CORDS::COResets and Data Subset selection

CORDS:: COResets and Data Subset slection is an efficient and scalable library for making machine learning time, energy, cost, and compute efficient built on top of pytorch.

Background: Deep Learning systems are extremely compute-intensive today, with significant turnaround times, energy inefficiencies leading to huge resource costs. Another aspect of deep learning systems is that they have a surprisingly large carbon footprint with lasting environmental impacts(see https://arxiv.org/pdf/1907.10597.pdf and https://arxiv.org/abs/1906.02243 for more details on quantifications of these impacts). Furthermore, to achieve the state of the art performances using deep learning models, we need to perform hyper-parameter tuning (which requires training a deep learning model multiple times).

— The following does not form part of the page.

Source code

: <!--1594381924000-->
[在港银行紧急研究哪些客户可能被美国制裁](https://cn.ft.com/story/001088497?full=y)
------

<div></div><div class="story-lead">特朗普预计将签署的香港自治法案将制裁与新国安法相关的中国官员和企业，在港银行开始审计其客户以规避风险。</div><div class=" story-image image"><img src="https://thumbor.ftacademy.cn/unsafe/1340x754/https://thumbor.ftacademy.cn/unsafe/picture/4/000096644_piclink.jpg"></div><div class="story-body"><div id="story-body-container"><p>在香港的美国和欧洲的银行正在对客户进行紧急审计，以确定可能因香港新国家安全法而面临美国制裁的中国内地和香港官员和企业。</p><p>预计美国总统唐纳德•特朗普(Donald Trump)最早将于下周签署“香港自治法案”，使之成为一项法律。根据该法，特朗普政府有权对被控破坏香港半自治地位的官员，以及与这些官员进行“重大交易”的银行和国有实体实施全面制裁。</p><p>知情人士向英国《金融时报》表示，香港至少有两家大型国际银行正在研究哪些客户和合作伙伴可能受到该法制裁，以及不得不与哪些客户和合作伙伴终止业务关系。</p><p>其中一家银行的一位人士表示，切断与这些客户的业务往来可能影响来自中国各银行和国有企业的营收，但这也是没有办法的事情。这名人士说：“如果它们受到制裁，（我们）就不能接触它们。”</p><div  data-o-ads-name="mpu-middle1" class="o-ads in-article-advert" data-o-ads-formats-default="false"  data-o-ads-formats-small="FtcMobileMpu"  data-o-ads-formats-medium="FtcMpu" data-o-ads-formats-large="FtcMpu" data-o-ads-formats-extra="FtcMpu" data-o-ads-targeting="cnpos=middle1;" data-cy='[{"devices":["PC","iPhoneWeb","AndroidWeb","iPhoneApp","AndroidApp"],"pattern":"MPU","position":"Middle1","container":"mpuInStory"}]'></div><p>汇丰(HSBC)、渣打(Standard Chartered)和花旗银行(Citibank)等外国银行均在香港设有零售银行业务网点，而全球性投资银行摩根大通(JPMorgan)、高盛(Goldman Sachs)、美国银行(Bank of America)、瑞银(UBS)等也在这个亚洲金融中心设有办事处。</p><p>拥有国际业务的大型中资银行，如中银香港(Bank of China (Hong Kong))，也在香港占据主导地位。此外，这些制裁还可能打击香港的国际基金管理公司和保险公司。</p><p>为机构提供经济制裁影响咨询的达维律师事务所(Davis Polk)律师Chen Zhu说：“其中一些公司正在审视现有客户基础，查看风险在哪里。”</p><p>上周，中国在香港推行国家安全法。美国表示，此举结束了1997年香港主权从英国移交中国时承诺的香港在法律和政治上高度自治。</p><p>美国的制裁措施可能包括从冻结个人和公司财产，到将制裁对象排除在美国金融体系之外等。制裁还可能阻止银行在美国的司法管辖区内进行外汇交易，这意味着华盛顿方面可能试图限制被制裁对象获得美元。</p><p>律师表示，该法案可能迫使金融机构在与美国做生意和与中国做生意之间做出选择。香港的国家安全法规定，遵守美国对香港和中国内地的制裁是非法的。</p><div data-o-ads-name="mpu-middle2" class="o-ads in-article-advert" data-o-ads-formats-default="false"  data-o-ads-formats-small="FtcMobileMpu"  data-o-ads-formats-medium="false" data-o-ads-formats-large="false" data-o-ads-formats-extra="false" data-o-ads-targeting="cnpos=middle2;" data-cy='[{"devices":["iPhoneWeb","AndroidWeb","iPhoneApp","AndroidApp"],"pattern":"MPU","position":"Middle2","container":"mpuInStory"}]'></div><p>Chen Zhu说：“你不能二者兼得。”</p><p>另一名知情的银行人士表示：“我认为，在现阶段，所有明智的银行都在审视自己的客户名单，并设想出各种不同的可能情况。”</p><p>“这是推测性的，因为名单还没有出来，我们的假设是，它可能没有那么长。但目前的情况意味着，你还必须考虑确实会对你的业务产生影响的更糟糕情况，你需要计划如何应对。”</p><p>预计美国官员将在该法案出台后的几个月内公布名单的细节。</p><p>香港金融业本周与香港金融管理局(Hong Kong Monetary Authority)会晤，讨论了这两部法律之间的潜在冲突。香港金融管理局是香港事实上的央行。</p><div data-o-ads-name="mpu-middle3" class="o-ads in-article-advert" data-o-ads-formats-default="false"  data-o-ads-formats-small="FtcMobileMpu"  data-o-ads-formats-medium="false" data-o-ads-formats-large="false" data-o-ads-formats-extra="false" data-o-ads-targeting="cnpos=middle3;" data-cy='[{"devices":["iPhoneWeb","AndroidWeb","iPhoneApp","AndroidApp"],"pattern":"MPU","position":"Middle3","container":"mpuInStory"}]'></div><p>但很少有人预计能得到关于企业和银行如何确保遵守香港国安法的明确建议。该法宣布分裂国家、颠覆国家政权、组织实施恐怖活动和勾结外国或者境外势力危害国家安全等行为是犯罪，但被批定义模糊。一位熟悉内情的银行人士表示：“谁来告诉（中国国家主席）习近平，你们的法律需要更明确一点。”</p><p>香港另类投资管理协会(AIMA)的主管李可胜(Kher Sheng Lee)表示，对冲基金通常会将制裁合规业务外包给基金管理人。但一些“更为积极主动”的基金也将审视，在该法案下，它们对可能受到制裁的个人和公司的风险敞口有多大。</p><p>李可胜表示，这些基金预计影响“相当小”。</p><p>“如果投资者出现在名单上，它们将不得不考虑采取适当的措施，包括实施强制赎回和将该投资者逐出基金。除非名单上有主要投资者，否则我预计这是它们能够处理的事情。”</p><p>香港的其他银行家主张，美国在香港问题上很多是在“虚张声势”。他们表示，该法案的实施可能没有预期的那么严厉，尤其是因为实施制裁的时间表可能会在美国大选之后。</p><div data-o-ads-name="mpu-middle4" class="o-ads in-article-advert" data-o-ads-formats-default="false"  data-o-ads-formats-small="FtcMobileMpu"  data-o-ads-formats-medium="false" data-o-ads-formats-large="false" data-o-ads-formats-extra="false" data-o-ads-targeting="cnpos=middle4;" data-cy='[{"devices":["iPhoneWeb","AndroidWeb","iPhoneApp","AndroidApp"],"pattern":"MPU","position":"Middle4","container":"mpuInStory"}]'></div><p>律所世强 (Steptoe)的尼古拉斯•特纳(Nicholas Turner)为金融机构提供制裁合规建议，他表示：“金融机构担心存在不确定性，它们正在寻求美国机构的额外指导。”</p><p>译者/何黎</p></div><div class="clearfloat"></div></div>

CORDS is an effort to make deep learning more energy, cost, resource and time efficient while not sacrificing accuracy.

The following are the goals CORDS tries to achieve:
  • Data Efficiency

  • Reducing End to End Training Time

  • Reducing Energy requirements

  • Reducing Hyper-parameter tuning turnaround time

  • Reducing Resource (GPU) requirements and Costs

CORDS’ key idea is to use a subset of training data for model training. In this effort, CORDS incorporate various state-of-the-art data selection strategies to select the proper representative data subset from massive datasets.

The selected subsets can be used for summarizing the dataset like finding the key parts of a video.

_images/cords_summary.png

These subsets can also be used for training machine learning models for faster and efficient training. It might seem counterintuitive at first to train a model using only a fraction of your data. Unfortunately, the compute required to train models on huge data sets might not be available to everyone.

Attention

Training a Yolo V5X Model may take 8 days on a single V-100 GPU.

Instead of relying on random subsampling, one could instead select a subset using various data selection strategies. The CORDS repository contains some of the state of the art data subset selection strategies that achieves close to full training accuracy even when trained on a meager 10% subset of data while achieving significant speed ups.

Results: Results show 3x to 7x improvements in energy and runtime with around 1 - 2% drop in accuracy. We expect to push the Pareto-optimal frontier even more over time.


Cifar10

_images/cifar10_test_accuracy.png

Cifar100

_images/cifar100_test_accuracy.png

MNIST

_images/mnist_test_accuracy.png

SVHN

_images/svhn_test_accuracy.png

ImageNet

_images/imagenet_test_accuracy.png

Note

From the above figure, we can see that on CIFAR-10 dataset using RESNET18, GLISTER a data subset selection strategy achieves a 6x speedup at 10%, 2.5x speedup at 30%, and 1.5x speedup at 50%, while losing 3%, 1.2% and 0.2% in terms of accuracy compared to full training.